Cuando todo ocurrió, ella tenía solo nueve años. Ahora tiene trece, pero tiene la mentalidad más fuerte que la de cualquier chica de mucha más edad. Ella es muy inteligente. Sabe razonar, pensar con claridad, al contrario que otras personas.
- Ellos nos querían. Cuidaban de nosotros.
- Recuerdo el día en el que todo ocurrió – dice ella. – Salieron a hacer una de sus misiones; de esas que nunca nos dijeron el objetivo. Tú y yo estábamos juntos, como siempre, abrazándonos mientras me convencías de que todo iba a salir bien.
- Fue mala suerte. Nada más.
- Yo creo que la mala suerte no existe.
- Supongo que entonces les llegó su momento.
- Quizá. Solo me gustaría poder abrazarles una vez más.
Después de sus palabras no se escucha nada más que el roce de los neumáticos con la carretera de tierra. Ella mira por la ventanilla, perdiendo su mirada en el infinito. Debe de ser duro tratar de ver sin éxito el rostro de las personas que más quieres.
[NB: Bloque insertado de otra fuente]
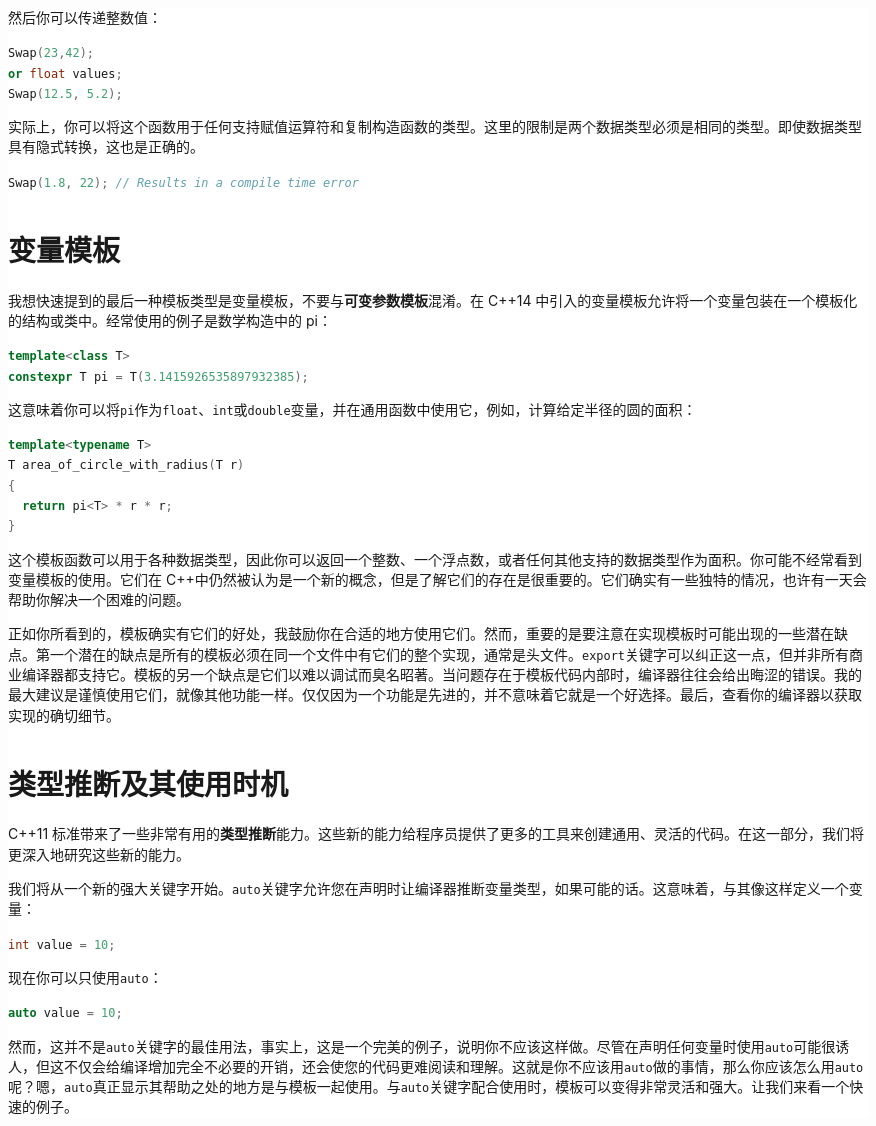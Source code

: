 然后你可以传递整数值：

```cpp
Swap(23,42); 
or float values; 
Swap(12.5, 5.2); 
```

实际上，你可以将这个函数用于任何支持赋值运算符和复制构造函数的类型。这里的限制是两个数据类型必须是相同的类型。即使数据类型具有隐式转换，这也是正确的。

```cpp
Swap(1.8, 22); // Results in a compile time error 
```

# 变量模板

我想快速提到的最后一种模板类型是变量模板，不要与**可变参数模板**混淆。在 C++14 中引入的变量模板允许将一个变量包装在一个模板化的结构或类中。经常使用的例子是数学构造中的 pi：

```cpp
template<class T> 
constexpr T pi = T(3.1415926535897932385); 
```

这意味着你可以将`pi`作为`float`、`int`或`double`变量，并在通用函数中使用它，例如，计算给定半径的圆的面积：

```cpp
template<typename T> 
T area_of_circle_with_radius(T r)  
{ 
  return pi<T> * r * r; 
} 
```

这个模板函数可以用于各种数据类型，因此你可以返回一个整数、一个浮点数，或者任何其他支持的数据类型作为面积。你可能不经常看到变量模板的使用。它们在 C++中仍然被认为是一个新的概念，但是了解它们的存在是很重要的。它们确实有一些独特的情况，也许有一天会帮助你解决一个困难的问题。

正如你所看到的，模板确实有它们的好处，我鼓励你在合适的地方使用它们。然而，重要的是要注意在实现模板时可能出现的一些潜在缺点。第一个潜在的缺点是所有的模板必须在同一个文件中有它们的整个实现，通常是头文件。`export`关键字可以纠正这一点，但并非所有商业编译器都支持它。模板的另一个缺点是它们以难以调试而臭名昭著。当问题存在于模板代码内部时，编译器往往会给出晦涩的错误。我的最大建议是谨慎使用它们，就像其他功能一样。仅仅因为一个功能是先进的，并不意味着它就是一个好选择。最后，查看你的编译器以获取实现的确切细节。

# 类型推断及其使用时机

C++11 标准带来了一些非常有用的**类型推断**能力。这些新的能力给程序员提供了更多的工具来创建通用、灵活的代码。在这一部分，我们将更深入地研究这些新的能力。

我们将从一个新的强大关键字开始。`auto`关键字允许您在声明时让编译器推断变量类型，如果可能的话。这意味着，与其像这样定义一个变量：

```cpp
int value = 10; 
```

现在你可以只使用`auto`：

```cpp
auto value = 10; 
```

然而，这并不是`auto`关键字的最佳用法，事实上，这是一个完美的例子，说明你不应该这样做。尽管在声明任何变量时使用`auto`可能很诱人，但这不仅会给编译增加完全不必要的开销，还会使您的代码更难阅读和理解。这就是你不应该用`auto`做的事情，那么你应该怎么用`auto`呢？嗯，`auto`真正显示其帮助之处的地方是与模板一起使用。与`auto`关键字配合使用时，模板可以变得非常灵活和强大。让我们来看一个快速的例子。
Yo siempre he intentado llenar ese vacío, al igual que Jennifer, pero cada vez que se acuerda de ellos sufre mucho.
Me concentro en la carretera, en cada uno de los baches del camino. La ciudad parece tranquila hoy, pero sigue habiendo movimientos por las calles. La gente trata de comerciar, vendiendo cualquier cosa que les sobre.
A pesar de que en su día esta fue una gran ciudad, ahora mismo queda poco de aquel entonces. La mayoría de los edificios están destruidos, las casas a penas se mantienen en pie, y ningún hospital o ayuntamiento sigue funcionando. Debby va a la escuela gracias a una iniciativa que se puso en marcha hace poco, pero realmente no es gracias al Gobierno. Ellos se ocupan solamente de las cuatro primeras Zonas, ya que realmente aquí solo viven los Traidores.
- Vendré a buscarte a la salida – digo, aparcando el coche frente al colegio de mi hermana.
- Está bien.
Baja despacio, colgando del hombro su mochila, pero antes de entrar por la puerta del edificio, da media vuelta y corre de nuevo hacia aquí.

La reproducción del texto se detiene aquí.